◆ **INFORMATION PROVIDED**:

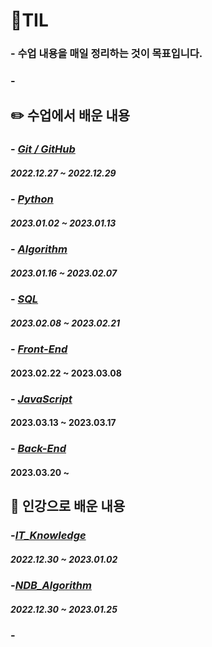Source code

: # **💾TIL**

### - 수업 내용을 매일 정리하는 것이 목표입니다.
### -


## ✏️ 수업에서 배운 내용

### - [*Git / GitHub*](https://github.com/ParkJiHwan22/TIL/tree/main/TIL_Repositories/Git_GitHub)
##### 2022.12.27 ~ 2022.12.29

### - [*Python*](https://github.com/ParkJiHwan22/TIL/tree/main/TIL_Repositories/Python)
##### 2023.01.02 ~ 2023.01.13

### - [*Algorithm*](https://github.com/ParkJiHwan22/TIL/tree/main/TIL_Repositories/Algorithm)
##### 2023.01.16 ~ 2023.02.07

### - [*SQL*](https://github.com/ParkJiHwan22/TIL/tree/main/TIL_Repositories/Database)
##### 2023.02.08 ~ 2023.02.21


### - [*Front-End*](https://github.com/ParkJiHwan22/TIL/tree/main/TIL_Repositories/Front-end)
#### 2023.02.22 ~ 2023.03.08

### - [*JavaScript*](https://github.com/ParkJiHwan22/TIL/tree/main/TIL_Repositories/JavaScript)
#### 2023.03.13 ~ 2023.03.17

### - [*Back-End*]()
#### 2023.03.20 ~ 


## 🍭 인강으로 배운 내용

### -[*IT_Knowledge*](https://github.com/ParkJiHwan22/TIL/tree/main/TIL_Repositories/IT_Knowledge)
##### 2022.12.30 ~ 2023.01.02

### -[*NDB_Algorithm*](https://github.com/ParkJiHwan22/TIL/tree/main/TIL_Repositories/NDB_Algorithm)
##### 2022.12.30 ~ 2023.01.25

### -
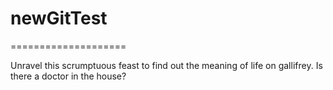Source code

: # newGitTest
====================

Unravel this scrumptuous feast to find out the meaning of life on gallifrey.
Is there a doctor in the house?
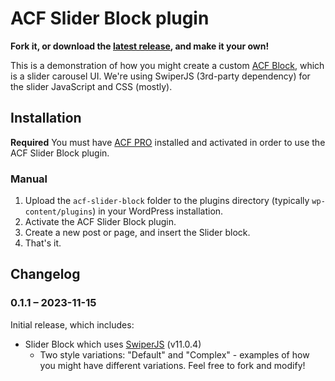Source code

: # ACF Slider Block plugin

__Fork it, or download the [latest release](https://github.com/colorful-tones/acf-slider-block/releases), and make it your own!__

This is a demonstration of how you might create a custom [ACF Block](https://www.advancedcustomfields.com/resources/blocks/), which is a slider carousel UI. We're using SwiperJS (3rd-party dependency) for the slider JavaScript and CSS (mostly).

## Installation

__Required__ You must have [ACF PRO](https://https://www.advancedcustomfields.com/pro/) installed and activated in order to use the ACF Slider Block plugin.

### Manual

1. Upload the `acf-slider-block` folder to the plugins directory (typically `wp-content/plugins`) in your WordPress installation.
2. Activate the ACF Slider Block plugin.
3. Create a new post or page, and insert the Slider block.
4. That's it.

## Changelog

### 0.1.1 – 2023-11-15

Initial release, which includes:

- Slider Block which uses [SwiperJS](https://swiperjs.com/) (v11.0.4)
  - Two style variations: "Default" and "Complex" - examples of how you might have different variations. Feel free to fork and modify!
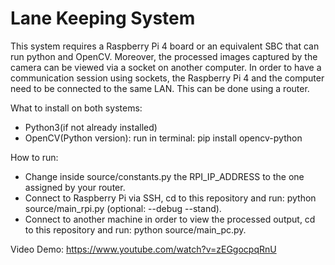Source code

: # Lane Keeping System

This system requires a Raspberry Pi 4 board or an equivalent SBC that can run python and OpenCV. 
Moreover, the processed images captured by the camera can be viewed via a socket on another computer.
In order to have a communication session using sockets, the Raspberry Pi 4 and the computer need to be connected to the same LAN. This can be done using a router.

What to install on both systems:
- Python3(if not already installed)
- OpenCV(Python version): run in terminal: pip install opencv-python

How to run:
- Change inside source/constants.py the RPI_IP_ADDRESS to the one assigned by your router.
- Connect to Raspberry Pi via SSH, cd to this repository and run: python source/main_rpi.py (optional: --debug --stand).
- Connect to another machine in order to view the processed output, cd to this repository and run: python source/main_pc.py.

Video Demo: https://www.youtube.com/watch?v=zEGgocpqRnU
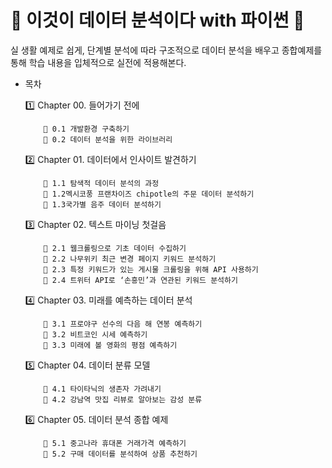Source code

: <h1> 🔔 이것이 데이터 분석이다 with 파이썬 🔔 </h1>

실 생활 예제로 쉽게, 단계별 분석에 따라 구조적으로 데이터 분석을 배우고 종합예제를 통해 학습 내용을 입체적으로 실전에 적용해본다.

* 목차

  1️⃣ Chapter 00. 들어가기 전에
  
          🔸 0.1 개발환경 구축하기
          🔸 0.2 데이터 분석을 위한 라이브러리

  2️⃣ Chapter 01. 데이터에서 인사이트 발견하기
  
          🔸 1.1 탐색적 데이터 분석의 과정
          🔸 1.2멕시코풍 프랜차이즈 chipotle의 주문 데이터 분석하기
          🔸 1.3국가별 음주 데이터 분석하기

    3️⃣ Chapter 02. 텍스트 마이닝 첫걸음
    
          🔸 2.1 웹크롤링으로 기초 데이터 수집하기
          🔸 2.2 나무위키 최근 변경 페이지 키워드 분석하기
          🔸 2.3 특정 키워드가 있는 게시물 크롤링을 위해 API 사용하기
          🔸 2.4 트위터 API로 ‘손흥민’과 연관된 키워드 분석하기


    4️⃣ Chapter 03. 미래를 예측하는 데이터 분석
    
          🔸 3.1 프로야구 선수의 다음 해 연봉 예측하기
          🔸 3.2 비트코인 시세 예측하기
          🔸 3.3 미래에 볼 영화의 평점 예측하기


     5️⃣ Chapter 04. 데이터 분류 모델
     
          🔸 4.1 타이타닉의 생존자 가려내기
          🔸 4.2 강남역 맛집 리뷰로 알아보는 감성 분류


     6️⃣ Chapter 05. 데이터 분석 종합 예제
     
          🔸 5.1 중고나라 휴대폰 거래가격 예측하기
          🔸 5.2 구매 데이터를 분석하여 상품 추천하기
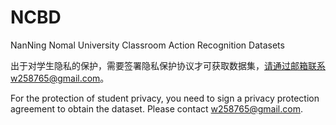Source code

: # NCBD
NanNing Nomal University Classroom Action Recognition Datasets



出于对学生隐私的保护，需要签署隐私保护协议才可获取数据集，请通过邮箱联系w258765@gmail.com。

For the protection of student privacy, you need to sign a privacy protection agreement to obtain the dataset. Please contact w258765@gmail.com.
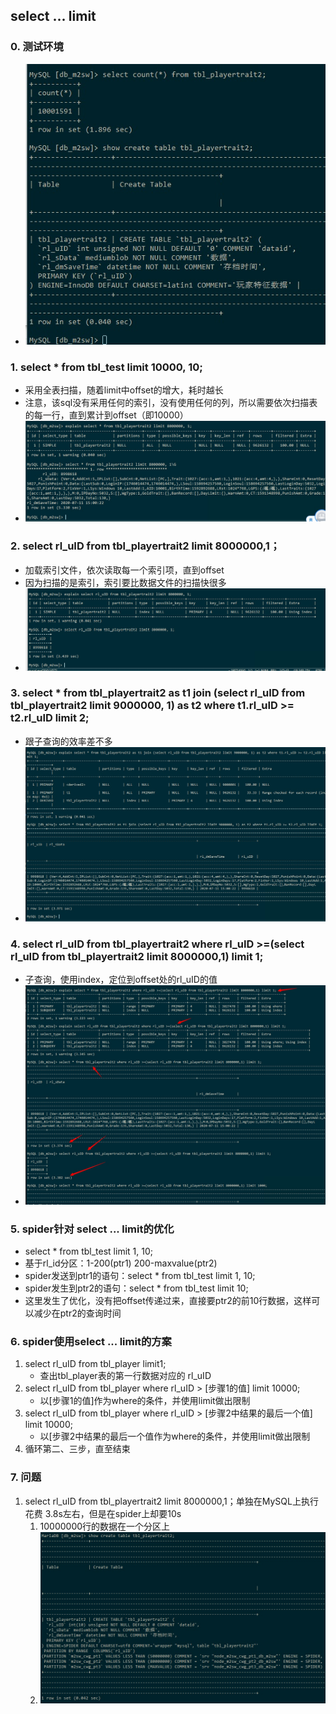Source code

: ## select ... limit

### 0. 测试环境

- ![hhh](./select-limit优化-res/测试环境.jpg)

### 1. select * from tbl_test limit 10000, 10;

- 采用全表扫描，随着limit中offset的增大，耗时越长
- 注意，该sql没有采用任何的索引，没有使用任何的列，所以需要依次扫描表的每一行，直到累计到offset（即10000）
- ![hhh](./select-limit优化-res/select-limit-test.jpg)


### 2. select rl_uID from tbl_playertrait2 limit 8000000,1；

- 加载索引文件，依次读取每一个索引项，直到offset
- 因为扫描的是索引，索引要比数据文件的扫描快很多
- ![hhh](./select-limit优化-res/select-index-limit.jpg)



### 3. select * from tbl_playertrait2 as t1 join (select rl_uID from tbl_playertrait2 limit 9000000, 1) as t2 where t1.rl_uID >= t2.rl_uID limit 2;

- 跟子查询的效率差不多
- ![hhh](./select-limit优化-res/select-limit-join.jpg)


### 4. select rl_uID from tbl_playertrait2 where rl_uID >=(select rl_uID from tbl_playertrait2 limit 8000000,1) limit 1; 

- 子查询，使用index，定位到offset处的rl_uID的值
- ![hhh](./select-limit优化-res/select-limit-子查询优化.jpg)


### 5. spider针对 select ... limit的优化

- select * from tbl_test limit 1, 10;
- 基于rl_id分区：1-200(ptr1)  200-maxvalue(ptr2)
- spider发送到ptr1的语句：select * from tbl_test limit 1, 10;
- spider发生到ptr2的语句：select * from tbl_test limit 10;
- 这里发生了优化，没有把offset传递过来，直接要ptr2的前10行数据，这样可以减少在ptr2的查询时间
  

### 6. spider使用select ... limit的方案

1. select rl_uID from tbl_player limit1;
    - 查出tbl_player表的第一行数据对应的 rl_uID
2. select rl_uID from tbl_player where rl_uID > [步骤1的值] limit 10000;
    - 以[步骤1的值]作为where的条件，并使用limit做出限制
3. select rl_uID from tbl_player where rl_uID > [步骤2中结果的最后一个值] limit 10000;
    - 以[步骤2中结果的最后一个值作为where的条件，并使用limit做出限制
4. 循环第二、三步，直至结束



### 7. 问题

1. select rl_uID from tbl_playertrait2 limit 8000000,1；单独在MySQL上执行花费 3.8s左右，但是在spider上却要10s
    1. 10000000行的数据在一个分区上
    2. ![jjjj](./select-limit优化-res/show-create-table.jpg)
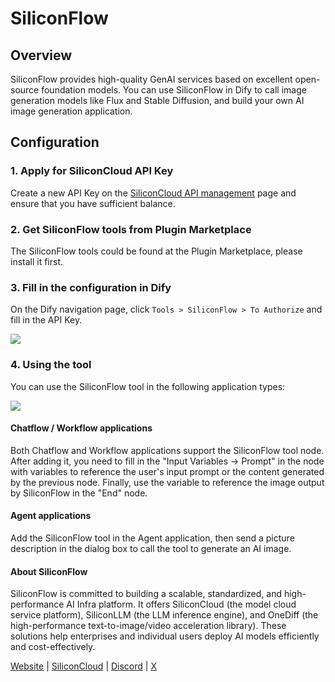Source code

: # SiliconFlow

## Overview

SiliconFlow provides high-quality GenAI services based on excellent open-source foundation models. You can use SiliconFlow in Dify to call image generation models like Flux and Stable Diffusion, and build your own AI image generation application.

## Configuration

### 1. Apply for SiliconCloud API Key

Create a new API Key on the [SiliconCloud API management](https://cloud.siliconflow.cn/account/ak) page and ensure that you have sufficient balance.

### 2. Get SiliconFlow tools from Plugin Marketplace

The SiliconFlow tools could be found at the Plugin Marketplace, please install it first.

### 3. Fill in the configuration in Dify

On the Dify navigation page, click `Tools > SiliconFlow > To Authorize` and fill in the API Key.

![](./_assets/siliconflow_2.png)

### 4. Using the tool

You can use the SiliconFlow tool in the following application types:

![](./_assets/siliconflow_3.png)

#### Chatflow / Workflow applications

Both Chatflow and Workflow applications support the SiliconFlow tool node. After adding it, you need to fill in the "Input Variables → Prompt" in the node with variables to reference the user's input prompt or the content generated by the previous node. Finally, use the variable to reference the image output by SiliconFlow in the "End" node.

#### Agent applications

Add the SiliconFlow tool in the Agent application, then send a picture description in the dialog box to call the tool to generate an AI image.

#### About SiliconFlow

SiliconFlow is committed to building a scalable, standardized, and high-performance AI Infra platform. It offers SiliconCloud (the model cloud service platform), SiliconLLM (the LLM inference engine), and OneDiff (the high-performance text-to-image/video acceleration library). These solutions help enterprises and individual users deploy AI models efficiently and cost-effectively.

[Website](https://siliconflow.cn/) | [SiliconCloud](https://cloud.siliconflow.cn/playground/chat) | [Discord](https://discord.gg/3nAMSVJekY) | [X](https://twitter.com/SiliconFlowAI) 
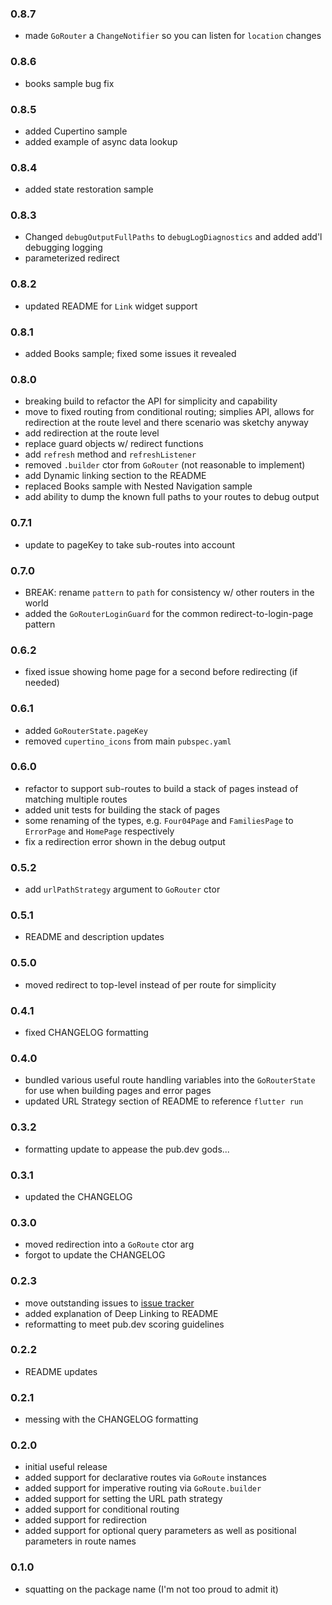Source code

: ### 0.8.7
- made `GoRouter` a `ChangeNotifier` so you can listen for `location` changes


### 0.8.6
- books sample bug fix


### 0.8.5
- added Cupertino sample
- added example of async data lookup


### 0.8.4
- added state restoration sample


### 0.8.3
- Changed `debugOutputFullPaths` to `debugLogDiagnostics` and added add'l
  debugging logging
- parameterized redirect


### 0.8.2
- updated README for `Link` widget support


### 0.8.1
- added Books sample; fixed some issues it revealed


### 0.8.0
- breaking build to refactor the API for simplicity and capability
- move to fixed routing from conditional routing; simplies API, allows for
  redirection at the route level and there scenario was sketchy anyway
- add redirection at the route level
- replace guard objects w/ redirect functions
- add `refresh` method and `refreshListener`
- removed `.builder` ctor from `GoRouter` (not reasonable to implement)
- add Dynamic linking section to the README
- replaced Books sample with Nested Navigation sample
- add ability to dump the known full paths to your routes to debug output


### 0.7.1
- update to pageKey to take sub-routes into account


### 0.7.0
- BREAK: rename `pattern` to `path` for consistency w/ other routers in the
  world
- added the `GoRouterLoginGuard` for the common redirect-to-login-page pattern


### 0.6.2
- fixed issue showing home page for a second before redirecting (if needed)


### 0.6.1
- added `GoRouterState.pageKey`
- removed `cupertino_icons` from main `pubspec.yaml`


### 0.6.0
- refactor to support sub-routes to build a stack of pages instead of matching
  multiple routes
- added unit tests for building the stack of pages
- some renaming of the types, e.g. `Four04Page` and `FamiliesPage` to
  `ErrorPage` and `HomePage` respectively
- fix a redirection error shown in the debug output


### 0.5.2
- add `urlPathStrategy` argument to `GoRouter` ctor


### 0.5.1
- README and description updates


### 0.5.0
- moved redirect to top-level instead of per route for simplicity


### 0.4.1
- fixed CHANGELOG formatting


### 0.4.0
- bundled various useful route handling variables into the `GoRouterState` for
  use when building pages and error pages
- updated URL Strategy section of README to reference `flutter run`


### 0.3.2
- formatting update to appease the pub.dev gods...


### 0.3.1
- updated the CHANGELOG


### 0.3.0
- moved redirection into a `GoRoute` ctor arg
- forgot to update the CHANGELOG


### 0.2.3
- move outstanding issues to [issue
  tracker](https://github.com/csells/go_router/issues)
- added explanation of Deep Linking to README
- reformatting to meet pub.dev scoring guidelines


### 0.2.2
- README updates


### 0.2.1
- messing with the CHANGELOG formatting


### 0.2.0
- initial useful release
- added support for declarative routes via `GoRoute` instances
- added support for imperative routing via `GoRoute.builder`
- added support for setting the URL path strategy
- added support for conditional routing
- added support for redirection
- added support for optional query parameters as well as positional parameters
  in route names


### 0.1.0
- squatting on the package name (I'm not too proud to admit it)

◆ **DIRECTIONS**:
Pictures excluded, transcribe the listing above exactly from the line with "出于对学生隐私的保护，需要签" through the line with "- 加载索引文件，依次读取每一个索引项，直到offset", and no further.

◆ **EXERCISE SOLUTION**:
出于对学生隐私的保护，需要签署隐私保护协议才可获取数据集，请通过邮箱联系w258765@gmail.com。

For the protection of student privacy, you need to sign a privacy protection agreement to obtain the dataset. Please contact w258765@gmail.com.
Source code

: ## select ... limit

### 0. 测试环境

- ![hhh](./select-limit优化-res/测试环境.jpg)

### 1. select * from tbl_test limit 10000, 10;

- 采用全表扫描，随着limit中offset的增大，耗时越长
- 注意，该sql没有采用任何的索引，没有使用任何的列，所以需要依次扫描表的每一行，直到累计到offset（即10000）
- ![hhh](./select-limit优化-res/select-limit-test.jpg)


### 2. select rl_uID from tbl_playertrait2 limit 8000000,1；

- 加载索引文件，依次读取每一个索引项，直到offset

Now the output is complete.